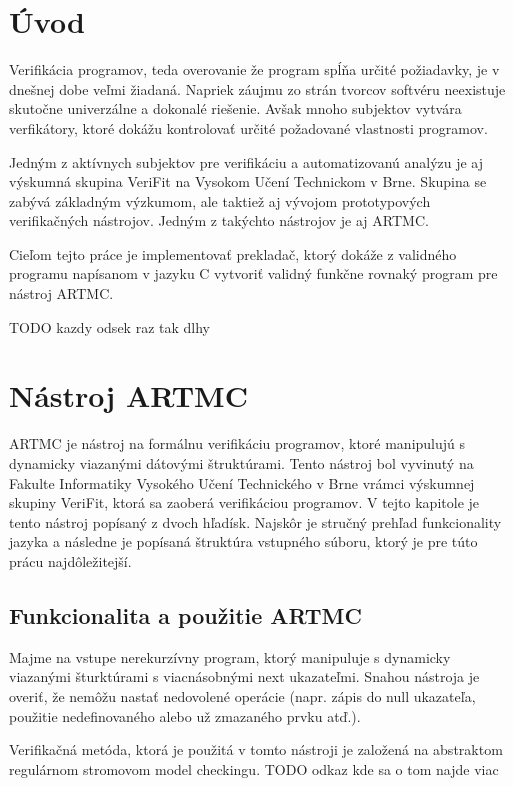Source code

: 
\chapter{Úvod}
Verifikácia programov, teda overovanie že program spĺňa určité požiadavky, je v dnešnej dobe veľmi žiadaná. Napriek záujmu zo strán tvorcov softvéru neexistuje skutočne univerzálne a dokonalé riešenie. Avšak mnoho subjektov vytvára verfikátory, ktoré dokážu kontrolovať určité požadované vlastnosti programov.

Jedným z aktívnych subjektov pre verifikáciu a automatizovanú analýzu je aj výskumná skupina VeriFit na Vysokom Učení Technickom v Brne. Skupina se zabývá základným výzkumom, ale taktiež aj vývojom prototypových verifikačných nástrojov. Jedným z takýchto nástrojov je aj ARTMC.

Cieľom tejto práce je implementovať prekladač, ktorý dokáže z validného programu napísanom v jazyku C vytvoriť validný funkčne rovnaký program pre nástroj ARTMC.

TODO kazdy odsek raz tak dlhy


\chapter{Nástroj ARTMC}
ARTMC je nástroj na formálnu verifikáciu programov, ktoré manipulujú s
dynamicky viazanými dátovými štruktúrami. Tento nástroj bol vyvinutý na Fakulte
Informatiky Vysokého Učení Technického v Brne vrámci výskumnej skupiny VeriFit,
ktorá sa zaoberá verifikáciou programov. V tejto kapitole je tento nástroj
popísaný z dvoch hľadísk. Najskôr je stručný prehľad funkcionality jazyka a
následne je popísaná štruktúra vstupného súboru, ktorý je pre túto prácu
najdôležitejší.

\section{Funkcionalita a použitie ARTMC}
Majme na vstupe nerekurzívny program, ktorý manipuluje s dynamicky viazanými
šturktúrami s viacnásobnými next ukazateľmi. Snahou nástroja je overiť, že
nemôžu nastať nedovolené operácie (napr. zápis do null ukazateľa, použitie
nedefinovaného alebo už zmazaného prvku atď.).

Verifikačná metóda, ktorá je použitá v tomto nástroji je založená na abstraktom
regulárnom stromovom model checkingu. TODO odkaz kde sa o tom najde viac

=====

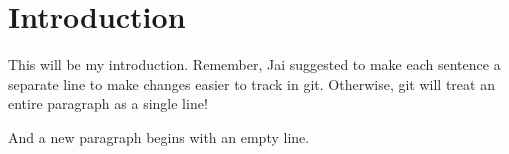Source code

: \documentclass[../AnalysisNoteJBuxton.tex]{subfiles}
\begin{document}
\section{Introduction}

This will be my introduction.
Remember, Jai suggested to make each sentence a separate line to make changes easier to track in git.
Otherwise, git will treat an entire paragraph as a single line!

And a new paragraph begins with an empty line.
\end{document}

=====

- **Problem details**: In the data above, find the line that contains "ktorá sa zaoberá" and the line that contains "najdôležitejší.". Repeat exactly those lines and every line between them, and only those.

- **Solution**:
ktorá sa zaoberá verifikáciou programov. V tejto kapitole je tento nástroj
popísaný z dvoch hľadísk. Najskôr je stručný prehľad funkcionality jazyka a
následne je popísaná štruktúra vstupného súboru, ktorý je pre túto prácu
najdôležitejší.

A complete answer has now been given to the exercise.